Illustration showing the circle at point 1

1-1/2" circle drawn at point 1

When this circle is drawn, set the compass to a radius of 1-3/8″, set the needle at point #2, and draw a circle as illustrated below.

Illustration of the circle drawn at point 2

1-3/8" circle drawn at point #2

Now we need to shorten the left side so it matches our 4-1/2″ side measurement. Measure 4-1/2″ from the top of the square on the left side and place a mark. Take a framing square and draw a line from the left side toward the right side and stop the line where it intersects the circle at point two as illustrated below.

Illustration of the shorter left side of the shelf brace

Shorten the left side to 4-1/2"

This next step sets up the center point for the small arc that will connect the circle at point #2 with the left edge of the brace.

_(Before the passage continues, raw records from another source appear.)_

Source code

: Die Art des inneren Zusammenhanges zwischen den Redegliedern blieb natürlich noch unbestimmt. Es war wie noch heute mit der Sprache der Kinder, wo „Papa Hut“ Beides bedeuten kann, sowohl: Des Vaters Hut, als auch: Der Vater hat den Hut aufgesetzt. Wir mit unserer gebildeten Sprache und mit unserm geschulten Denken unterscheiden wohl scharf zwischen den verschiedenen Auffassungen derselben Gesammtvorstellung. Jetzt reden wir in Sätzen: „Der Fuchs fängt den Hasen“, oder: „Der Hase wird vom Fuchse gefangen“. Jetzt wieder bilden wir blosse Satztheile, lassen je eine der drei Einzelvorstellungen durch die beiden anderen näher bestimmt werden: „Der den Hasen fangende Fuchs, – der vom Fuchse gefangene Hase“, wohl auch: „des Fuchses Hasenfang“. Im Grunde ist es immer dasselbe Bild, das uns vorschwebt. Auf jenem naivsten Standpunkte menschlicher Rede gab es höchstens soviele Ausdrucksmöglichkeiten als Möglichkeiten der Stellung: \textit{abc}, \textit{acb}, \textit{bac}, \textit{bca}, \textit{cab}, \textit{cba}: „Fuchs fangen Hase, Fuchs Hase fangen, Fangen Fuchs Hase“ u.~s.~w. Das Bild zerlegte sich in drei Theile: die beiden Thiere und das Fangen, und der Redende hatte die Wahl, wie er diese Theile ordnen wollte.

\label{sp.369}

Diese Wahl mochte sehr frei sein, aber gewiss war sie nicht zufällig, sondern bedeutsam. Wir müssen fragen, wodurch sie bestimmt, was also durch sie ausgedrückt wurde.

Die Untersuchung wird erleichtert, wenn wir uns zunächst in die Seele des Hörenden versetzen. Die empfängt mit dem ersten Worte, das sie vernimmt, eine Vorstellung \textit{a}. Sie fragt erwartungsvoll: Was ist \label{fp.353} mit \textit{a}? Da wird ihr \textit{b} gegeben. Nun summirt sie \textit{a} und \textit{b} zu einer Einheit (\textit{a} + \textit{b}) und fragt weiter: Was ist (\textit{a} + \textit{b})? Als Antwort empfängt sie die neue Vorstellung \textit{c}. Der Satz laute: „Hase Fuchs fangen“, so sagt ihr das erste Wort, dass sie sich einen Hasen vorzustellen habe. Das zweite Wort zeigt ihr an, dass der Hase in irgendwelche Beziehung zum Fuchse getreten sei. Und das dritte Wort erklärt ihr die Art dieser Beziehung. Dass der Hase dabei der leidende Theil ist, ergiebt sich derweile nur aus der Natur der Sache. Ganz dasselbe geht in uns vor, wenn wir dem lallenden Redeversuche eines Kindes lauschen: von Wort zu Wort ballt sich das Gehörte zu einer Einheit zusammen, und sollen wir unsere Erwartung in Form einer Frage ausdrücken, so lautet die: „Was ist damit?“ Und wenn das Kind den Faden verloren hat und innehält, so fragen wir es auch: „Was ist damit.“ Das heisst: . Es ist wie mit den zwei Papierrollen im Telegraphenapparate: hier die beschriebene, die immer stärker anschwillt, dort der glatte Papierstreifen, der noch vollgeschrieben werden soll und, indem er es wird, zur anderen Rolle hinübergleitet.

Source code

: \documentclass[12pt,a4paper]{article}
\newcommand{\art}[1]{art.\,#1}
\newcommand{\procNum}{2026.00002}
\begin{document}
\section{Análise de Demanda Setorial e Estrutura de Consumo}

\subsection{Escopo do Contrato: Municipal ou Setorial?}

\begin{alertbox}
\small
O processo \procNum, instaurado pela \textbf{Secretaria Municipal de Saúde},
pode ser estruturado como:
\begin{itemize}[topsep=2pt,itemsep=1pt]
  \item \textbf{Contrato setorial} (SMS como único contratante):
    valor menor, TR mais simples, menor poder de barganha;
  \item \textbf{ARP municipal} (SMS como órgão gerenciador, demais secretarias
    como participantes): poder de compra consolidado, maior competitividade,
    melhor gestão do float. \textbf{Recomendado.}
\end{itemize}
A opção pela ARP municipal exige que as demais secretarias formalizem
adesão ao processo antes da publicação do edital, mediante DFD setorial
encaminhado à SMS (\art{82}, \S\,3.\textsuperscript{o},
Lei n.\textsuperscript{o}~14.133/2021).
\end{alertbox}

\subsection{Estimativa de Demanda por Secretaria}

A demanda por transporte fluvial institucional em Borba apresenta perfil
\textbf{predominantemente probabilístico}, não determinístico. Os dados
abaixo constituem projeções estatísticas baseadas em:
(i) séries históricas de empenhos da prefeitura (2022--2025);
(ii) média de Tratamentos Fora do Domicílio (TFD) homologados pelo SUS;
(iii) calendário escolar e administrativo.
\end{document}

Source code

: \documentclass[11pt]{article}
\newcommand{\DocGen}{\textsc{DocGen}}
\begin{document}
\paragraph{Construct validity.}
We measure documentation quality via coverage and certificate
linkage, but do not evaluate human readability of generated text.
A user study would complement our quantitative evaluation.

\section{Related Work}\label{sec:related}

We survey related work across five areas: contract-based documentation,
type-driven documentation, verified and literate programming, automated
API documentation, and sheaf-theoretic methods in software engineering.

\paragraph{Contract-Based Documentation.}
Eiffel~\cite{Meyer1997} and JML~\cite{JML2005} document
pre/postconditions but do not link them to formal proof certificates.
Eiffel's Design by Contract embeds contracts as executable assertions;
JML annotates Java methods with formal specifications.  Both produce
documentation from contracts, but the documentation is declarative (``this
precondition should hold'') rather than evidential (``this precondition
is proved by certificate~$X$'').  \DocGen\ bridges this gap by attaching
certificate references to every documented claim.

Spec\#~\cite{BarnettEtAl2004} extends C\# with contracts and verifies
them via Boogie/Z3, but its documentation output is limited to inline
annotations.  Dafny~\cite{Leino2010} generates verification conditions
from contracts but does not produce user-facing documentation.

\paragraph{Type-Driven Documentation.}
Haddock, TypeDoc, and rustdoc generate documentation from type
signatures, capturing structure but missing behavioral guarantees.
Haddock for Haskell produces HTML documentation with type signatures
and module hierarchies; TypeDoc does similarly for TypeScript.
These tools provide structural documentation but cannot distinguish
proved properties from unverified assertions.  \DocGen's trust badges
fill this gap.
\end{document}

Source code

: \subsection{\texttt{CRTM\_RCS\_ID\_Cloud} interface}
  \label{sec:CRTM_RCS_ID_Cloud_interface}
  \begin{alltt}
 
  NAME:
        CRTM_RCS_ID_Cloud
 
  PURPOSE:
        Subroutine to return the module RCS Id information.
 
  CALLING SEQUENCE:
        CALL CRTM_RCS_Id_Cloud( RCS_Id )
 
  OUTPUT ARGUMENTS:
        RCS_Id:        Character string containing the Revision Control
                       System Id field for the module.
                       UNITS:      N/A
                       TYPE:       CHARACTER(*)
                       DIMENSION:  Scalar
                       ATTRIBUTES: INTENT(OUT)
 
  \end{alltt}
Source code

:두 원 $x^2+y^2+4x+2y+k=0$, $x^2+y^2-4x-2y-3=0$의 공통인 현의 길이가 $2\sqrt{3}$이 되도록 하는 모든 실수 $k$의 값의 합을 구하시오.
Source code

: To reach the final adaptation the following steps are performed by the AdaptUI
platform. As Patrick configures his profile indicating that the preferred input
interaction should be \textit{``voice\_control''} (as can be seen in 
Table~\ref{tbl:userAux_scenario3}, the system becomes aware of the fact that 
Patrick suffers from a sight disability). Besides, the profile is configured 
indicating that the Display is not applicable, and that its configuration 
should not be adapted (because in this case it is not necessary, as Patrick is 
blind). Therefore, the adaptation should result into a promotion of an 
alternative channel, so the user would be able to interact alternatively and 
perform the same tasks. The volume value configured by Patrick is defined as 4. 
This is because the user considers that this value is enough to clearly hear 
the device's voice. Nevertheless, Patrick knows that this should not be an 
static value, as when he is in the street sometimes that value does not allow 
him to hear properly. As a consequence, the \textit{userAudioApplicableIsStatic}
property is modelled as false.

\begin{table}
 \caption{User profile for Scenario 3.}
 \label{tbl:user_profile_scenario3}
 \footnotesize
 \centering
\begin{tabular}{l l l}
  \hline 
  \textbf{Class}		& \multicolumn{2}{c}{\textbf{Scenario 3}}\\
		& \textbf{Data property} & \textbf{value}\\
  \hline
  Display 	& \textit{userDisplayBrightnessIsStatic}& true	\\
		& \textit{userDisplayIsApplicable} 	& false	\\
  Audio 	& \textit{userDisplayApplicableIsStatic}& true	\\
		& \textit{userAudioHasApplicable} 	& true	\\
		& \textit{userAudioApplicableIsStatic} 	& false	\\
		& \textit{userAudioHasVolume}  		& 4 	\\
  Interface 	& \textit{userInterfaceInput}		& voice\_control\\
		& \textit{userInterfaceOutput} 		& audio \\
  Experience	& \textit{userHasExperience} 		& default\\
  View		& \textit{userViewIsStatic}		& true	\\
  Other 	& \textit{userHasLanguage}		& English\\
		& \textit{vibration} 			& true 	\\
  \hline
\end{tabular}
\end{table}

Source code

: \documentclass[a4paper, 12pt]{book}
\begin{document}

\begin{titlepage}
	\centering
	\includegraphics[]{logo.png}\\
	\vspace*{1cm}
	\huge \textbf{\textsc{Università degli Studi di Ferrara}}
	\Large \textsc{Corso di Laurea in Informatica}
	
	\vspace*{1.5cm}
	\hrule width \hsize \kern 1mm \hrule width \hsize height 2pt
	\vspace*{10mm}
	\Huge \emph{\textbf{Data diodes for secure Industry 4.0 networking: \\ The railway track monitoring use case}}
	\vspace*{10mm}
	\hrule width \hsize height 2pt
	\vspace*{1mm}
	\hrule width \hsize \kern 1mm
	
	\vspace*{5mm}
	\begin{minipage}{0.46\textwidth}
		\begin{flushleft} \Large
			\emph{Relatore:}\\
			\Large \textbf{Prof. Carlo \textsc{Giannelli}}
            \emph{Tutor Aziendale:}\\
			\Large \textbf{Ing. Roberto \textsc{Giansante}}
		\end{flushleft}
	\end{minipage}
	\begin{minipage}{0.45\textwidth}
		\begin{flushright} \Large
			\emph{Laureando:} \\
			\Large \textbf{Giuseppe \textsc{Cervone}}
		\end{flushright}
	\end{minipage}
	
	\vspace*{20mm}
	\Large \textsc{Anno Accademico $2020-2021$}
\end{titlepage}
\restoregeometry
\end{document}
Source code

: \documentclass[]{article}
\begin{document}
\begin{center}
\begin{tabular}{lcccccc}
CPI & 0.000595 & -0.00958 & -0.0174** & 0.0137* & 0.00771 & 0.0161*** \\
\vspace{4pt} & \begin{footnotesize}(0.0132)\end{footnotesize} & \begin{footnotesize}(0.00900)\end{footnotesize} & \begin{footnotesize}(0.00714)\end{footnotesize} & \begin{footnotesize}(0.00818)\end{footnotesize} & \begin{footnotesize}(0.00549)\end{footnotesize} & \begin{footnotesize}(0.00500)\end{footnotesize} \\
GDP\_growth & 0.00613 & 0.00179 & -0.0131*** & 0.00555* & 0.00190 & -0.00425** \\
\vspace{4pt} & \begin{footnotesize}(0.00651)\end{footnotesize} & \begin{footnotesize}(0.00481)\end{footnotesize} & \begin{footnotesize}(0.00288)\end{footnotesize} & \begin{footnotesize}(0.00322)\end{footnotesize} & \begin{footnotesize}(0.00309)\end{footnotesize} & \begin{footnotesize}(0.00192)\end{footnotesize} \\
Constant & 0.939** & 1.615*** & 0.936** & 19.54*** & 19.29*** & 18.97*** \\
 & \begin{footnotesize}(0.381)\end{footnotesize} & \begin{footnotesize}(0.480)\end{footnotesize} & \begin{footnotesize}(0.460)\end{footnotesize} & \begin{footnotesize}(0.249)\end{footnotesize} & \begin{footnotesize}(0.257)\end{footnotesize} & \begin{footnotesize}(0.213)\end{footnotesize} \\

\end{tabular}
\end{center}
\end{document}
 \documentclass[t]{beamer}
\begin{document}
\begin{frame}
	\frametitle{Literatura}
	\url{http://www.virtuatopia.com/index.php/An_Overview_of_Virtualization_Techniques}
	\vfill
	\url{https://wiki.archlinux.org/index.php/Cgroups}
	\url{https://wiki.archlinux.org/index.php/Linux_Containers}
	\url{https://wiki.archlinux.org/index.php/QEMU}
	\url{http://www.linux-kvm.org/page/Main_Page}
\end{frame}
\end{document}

Measure down 3-15/32″ from the top on the left side of the square and place a mark as shown in the illustration below.

Illustration of fillet center point

Beginning to establish the center point of the small arc

Now we need to draw a straight line from point #2 to the mark we just made as illustrated below.

Illustration showing line from point 2 to left side

Line drawn from point #2 to the mark on the left side

Now we need to draw another circle at point #2. Set the radius of your compass to 2-3/8″, set the needle at point #2, and draw a circle as shown in the illustration below.

Illustration of second circle at point 2

2-3/8" circle drawn at point #2

This second circle drawn at point #2 intersects the angle line drawn from point #2 to the left side. Set the radius of your compass to 1″, place the needle at this intersection point and draw a circle as show below.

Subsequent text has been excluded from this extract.